Look for the string "units" in the listing below, then copy every line that has it.
== Segment start ==
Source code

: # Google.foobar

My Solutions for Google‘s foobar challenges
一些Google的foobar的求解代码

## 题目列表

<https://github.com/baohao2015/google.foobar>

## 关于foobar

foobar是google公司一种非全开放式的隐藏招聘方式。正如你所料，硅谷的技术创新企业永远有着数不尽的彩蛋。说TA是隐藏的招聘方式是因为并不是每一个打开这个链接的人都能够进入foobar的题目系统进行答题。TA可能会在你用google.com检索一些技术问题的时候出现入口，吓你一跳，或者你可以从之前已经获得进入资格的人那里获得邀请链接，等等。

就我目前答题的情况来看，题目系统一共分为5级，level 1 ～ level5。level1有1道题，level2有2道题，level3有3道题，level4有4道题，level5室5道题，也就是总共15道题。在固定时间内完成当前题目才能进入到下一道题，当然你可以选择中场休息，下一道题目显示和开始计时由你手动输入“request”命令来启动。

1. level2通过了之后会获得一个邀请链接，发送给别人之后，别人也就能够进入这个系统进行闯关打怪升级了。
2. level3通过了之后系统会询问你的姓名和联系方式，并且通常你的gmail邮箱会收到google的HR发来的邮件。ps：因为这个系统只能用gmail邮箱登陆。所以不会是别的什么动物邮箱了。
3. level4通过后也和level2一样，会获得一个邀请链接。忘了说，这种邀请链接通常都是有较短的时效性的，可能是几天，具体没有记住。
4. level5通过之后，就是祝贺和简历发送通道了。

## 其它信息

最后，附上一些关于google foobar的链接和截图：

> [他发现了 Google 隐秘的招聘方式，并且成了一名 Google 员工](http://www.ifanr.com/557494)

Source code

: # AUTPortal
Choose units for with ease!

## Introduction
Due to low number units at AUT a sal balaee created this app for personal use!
== Segment end ==
**Output**
Choose units for with ease!
Due to low number units at AUT a sal balaee created this app for personal use!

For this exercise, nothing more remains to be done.